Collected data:
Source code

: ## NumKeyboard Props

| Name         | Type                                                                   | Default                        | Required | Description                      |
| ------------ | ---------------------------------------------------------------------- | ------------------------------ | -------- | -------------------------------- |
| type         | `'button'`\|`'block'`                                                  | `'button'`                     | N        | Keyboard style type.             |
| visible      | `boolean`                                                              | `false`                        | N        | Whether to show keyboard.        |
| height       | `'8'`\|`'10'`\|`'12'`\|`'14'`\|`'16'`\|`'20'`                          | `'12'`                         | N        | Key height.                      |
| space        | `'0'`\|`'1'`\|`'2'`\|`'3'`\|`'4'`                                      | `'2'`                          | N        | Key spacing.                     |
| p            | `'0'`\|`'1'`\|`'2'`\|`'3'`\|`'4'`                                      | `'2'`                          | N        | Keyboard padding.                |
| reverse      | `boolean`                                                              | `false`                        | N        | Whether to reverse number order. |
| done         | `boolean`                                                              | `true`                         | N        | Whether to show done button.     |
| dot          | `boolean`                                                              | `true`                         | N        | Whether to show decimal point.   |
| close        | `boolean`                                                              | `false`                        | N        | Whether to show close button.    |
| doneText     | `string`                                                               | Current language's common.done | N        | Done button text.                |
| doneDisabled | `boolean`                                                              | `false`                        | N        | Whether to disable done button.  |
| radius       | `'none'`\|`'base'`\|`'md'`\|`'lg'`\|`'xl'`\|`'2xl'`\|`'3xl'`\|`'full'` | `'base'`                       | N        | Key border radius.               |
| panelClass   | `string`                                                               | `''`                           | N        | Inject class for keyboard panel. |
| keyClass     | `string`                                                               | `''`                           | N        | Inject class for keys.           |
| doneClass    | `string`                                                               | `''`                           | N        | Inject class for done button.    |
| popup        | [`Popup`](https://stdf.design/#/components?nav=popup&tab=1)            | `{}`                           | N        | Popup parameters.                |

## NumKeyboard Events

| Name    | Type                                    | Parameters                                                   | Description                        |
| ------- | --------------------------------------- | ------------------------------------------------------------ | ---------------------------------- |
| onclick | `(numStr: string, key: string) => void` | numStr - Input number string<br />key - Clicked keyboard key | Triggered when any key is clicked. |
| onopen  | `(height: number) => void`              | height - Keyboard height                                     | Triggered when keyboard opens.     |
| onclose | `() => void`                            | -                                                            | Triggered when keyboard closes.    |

Task
Return, with no change at all, every line in the entries above from the line containing "Current language's common.done" through the line containing "Key border radius.".

Output of the task
| doneText     | `string`                                                               | Current language's common.done | N        | Done button text.                |
| doneDisabled | `boolean`                                                              | `false`                        | N        | Whether to disable done button.  |
| radius       | `'none'`\|`'base'`\|`'md'`\|`'lg'`\|`'xl'`\|`'2xl'`\|`'3xl'`\|`'full'` | `'base'`                       | N        | Key border radius.               |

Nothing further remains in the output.